> **Problem**: All lines from the one with "cd Django_Shop_Lite" through the last line of the data below should be copied exactly; please add nothing.

Records from a data source
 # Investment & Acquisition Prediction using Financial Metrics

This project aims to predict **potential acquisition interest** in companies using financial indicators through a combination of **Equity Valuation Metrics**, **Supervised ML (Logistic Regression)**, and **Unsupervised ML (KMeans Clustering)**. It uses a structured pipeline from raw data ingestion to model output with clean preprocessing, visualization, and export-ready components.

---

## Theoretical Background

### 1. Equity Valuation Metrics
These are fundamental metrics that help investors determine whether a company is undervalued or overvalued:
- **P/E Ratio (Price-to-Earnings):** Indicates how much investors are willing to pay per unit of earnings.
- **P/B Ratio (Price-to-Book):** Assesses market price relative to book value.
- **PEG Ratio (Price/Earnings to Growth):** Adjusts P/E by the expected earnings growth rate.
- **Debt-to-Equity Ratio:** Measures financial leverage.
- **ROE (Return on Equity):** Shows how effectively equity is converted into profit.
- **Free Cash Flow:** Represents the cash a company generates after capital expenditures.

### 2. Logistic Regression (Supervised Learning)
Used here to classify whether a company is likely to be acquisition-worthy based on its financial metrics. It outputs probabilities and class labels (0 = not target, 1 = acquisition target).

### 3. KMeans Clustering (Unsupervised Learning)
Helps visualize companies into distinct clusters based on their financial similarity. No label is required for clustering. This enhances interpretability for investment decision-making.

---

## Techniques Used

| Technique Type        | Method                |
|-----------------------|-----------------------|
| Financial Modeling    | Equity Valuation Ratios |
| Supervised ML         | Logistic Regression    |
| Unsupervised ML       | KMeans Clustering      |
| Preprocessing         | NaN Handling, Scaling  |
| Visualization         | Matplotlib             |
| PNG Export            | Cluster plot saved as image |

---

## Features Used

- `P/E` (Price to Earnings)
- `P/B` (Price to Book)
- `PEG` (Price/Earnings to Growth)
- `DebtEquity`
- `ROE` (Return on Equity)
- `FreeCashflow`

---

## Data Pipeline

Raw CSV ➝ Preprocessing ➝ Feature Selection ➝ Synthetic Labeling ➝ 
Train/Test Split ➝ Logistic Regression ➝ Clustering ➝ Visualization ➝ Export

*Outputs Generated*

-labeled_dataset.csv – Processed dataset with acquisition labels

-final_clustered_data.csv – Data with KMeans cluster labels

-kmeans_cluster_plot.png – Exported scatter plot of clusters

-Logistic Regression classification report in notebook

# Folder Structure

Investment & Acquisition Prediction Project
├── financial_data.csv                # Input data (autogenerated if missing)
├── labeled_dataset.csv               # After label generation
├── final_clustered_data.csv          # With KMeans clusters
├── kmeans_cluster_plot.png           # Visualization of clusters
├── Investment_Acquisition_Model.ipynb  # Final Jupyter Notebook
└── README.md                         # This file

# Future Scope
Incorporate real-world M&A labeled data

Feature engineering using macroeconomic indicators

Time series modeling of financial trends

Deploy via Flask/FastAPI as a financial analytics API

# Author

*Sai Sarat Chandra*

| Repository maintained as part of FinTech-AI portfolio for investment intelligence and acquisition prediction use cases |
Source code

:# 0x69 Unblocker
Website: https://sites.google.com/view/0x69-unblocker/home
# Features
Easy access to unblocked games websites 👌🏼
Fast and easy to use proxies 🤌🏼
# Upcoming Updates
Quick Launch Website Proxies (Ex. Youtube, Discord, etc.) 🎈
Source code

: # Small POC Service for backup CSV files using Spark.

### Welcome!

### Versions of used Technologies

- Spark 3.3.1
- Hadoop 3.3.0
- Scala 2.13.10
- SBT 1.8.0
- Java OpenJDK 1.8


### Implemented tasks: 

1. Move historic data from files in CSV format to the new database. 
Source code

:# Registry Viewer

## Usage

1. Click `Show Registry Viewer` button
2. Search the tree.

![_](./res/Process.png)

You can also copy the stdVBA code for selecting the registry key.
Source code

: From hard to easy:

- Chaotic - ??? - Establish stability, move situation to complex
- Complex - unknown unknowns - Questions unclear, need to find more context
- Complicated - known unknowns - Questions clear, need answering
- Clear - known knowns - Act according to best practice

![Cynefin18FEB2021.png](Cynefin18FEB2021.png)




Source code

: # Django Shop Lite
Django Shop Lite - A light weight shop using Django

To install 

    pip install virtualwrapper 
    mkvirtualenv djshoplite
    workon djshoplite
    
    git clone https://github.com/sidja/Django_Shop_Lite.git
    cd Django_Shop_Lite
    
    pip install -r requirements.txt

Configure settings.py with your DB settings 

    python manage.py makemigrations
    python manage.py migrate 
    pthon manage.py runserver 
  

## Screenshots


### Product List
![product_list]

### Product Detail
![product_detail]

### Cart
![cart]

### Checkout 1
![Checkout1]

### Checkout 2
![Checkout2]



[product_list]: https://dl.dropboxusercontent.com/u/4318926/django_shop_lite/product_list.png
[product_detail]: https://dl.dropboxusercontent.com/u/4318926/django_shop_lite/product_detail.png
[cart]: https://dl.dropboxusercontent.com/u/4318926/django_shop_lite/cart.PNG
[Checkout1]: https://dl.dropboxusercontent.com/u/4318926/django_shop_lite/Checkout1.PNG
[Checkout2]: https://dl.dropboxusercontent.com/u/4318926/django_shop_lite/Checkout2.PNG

> **Reply**:
    cd Django_Shop_Lite
    
    pip install -r requirements.txt

Configure settings.py with your DB settings 

    python manage.py makemigrations
    python manage.py migrate 
    pthon manage.py runserver 
  

## Screenshots


### Product List
![product_list]

### Product Detail
![product_detail]

### Cart
![cart]

### Checkout 1
![Checkout1]

### Checkout 2
![Checkout2]



[product_list]: https://dl.dropboxusercontent.com/u/4318926/django_shop_lite/product_list.png
[product_detail]: https://dl.dropboxusercontent.com/u/4318926/django_shop_lite/product_detail.png
[cart]: https://dl.dropboxusercontent.com/u/4318926/django_shop_lite/cart.PNG
[Checkout1]: https://dl.dropboxusercontent.com/u/4318926/django_shop_lite/Checkout1.PNG
[Checkout2]: https://dl.dropboxusercontent.com/u/4318926/django_shop_lite/Checkout2.PNG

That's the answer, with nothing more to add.